■ HOW TO COMPLETE THIS TASK
Report how many lines of the following entries include the string "username"; respond with the number alone.

■ RECORDED DATA
********************
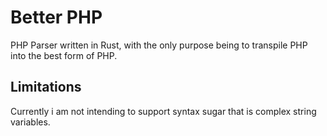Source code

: # Better PHP

PHP Parser written in Rust, with the only purpose being to transpile PHP into the best form of PHP.

## Limitations

Currently i am not intending to support syntax sugar that is complex string variables.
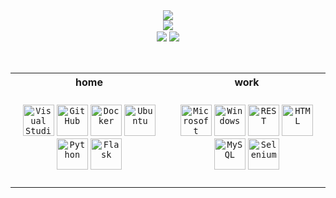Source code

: <!-- ![](https://komarev.com/ghpvc/?username=tilde-nya&color=ff69b4&style=flat-square) -->


<div align="center"><img align="center" src="http://github-profile-summary-cards.vercel.app/api/cards/profile-details?username=tilde-nya&theme=omni" /></div>

<div align="center"><img align="center" src="https://github-readme-stats.vercel.app/api?username=tilde-nya&show_icons=true&theme=omni&hide_border=true&card_width=690" /></div>
<!--- https://github.com/anuraghazra/github-readme-stats -->

<div align="center"><img align="center" src="http://github-profile-summary-cards.vercel.app/api/cards/repos-per-language?username=tilde-nya&theme=omni&exclude=" />
<img align="center" src="http://github-profile-summary-cards.vercel.app/api/cards/productive-time?username=tilde-nya&theme=omni&utcOffset=1" /></div>
<!-- https://github.com/vn7n24fzkq/github-profile-summary-cards -->

<br>
<br>

<table>
<tr>
<th align="center" width="50%">
home
</th>
<th align="center" width="50%">
work
</th>
</tr>
<tr>
<td>
<!-- Text here -->
  <br>
<div align="center">
	<code><img height="50" src="https://user-images.githubusercontent.com/25181517/192108891-d86b6220-e232-423a-bf5f-90903e6887c3.png" alt="Visual Studio Code" title="Visual Studio Code" /></code>
	<code><img height="50" src="https://user-images.githubusercontent.com/25181517/192108374-8da61ba1-99ec-41d7-80b8-fb2f7c0a4948.png" alt="GitHub" title="GitHub" /></code>
	<code><img height="50" src="https://user-images.githubusercontent.com/25181517/117207330-263ba280-adf4-11eb-9b97-0ac5b40bc3be.png" alt="Docker" title="Docker" /></code>
	<code><img height="50" src="https://user-images.githubusercontent.com/25181517/186884153-99edc188-e4aa-4c84-91b0-e2df260ebc33.png" alt="Ubuntu" title="Ubuntu" /></code>
	<code><img height="50" src="https://user-images.githubusercontent.com/25181517/183423507-c056a6f9-1ba8-4312-a350-19bcbc5a8697.png" alt="Python" title="Python" /></code>
	<code><img height="50" src="https://user-images.githubusercontent.com/25181517/183423775-2276e25d-d43d-4e58-890b-edbc88e915f7.png" alt="Flask" title="Flask" /></code>
</div>
  <br>
</td>
<td>
<!-- Text here -->
  <br>
<div align="center">
	<code><img height="50" src="https://user-images.githubusercontent.com/25181517/183911544-95ad6ba7-09bf-4040-ac44-0adafedb9616.png" alt="Microsoft Azure" title="Microsoft Azure" /></code>
	<code><img height="50" src="https://user-images.githubusercontent.com/25181517/186884150-05e9ff6d-340e-4802-9533-2c3f02363ee3.png" alt="Windows" title="Windows" /></code>
	<code><img height="50" src="https://user-images.githubusercontent.com/25181517/192107858-fe19f043-c502-4009-8c47-476fc89718ad.png" alt="REST" title="REST" /></code>
	<code><img height="50" src="https://user-images.githubusercontent.com/25181517/192158954-f88b5814-d510-4564-b285-dff7d6400dad.png" alt="HTML" title="HTML" /></code>
	<code><img height="50" src="https://user-images.githubusercontent.com/25181517/183896128-ec99105a-ec1a-4d85-b08b-1aa1620b2046.png" alt="MySQL" title="MySQL" /></code>
	<code><img height="50" src="https://user-images.githubusercontent.com/25181517/184103699-d1b83c07-2d83-4d99-9a1e-83bd89e08117.png" alt="Selenium" title="Selenium" /></code>
</div>
  <br>
</td>
</tr>
</table>
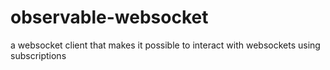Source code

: # observable-websocket

a websocket client that makes it possible to interact with websockets using subscriptions



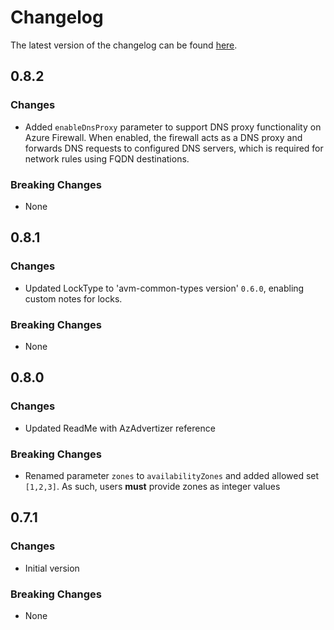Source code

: # Changelog

The latest version of the changelog can be found [here](https://github.com/Azure/bicep-registry-modules/blob/main/avm/res/network/azure-firewall/CHANGELOG.md).

## 0.8.2

### Changes

- Added `enableDnsProxy` parameter to support DNS proxy functionality on Azure Firewall. When enabled, the firewall acts as a DNS proxy and forwards DNS requests to configured DNS servers, which is required for network rules using FQDN destinations.

### Breaking Changes

- None

## 0.8.1

### Changes

- Updated LockType to 'avm-common-types version' `0.6.0`, enabling custom notes for locks.

### Breaking Changes

- None

## 0.8.0

### Changes

- Updated ReadMe with AzAdvertizer reference

### Breaking Changes

- Renamed parameter `zones` to `availabilityZones` and added allowed set `[1,2,3]`. As such, users **must** provide zones as integer values

## 0.7.1

### Changes

- Initial version

### Breaking Changes

- None
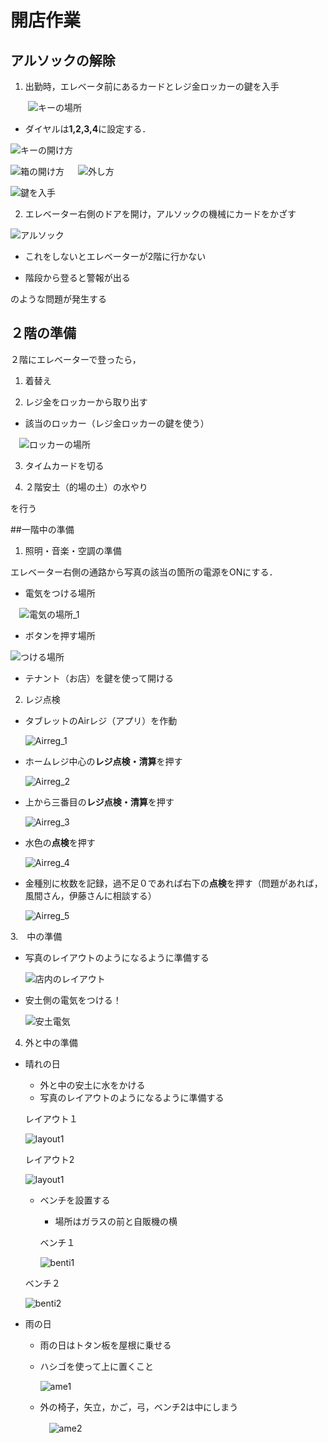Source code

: # 開店作業
## アルソックの解除
   
   1. 出勤時，エレベータ前にあるカードとレジ金ロッカーの鍵を入手
   
　　![キーの場所](./image/key_1.jpg)
   
   - ダイヤルは**1,2,3,4**に設定する．
     
   ![キーの開け方](./image/key_2.jpg)
   
   ![箱の開け方](./image/key_3.jpg)
   　
   ![外し方](./image/key_4.jpg)
   
   ![鍵を入手](./image/key_5.jpg)　　
   
   2. エレベーター右側のドアを開け，アルソックの機械にカードをかざす
   
   ![アルソック](./image/alsock.jpg)
   
   - これをしないとエレベーターが2階に行かない
   
   - 階段から登ると警報が出る
   
   のような問題が発生する
   
## ２階の準備
   
   ２階にエレベーターで登ったら，
   
   1. 着替え
   
   2. レジ金をロッカーから取り出す

   - 該当のロッカー（レジ金ロッカーの鍵を使う）
    
   　![ロッカーの場所](./image/locker.jpg)
    
   3. タイムカードを切る
   
   4. ２階安土（的場の土）の水やり  
   
   を行う


 ##一階中の準備
   
   1. 照明・音楽・空調の準備

   エレベーター右側の通路から写真の該当の箇所の電源をONにする．
   
   - 電気をつける場所

   　![電気の場所_1](./image/here1.jpg)

   - ボタンを押す場所
   
   ![つける場所](./image/here3.jpg)

   - テナント（お店）を鍵を使って開ける
   
   2. レジ点検

   - タブレットのAirレジ（アプリ）を作動
   
       ![Airreg_1](./image/airreg_1.jpg)
   
   - ホームレジ中心の**レジ点検・清算**を押す
   
       ![Airreg_2](./image/airreg_2.jpg)
   
   - 上から三番目の**レジ点検・清算**を押す
   
       ![Airreg_3](./image/airreg_3.jpg)
   
   - 水色の**点検**を押す
   
       ![Airreg_4](./images/airreg_4.jpg)
      
   - 金種別に枚数を記録，過不足０であれば右下の**点検**を押す（問題があれば，風間さん，伊藤さんに相談する）
      
      ![Airreg_5](./image/airreg_5.jpg)
      
      
   3.　中の準備

   - 写真のレイアウトのようになるように準備する
   
      ![店内のレイアウト](./image/store_inside.jpg)
   
   - 安土側の電気をつける！
   
      ![安土電気](./image/ele1.jpg)
   
   4. 外と中の準備

   - 晴れの日
  
      - 外と中の安土に水をかける
      - 写真のレイアウトのようになるように準備する

     レイアウト１
     
        ![layout1](./image/outside_1.jpg)

     レイアウト2
     
        ![layout1](./image/outside_2.jpg)

     - ベンチを設置する
        - 場所はガラスの前と自販機の横
          
       ベンチ１
     
        ![benti1](./image/benti_1.jpg)
       
     ベンチ２
     
        ![benti2](./image/benti_2.jpg)
     
   - 雨の日
     
      - 雨の日はトタン板を屋根に乗せる
        
      - ハシゴを使って上に置くこと
        
         ![ame1](./image/ame1.jpg)
        
     - 外の椅子，矢立，かご，弓，ベンチ2は中にしまう
       
       　![ame2](./image/ame2.jpg)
********************
■ REPLY
5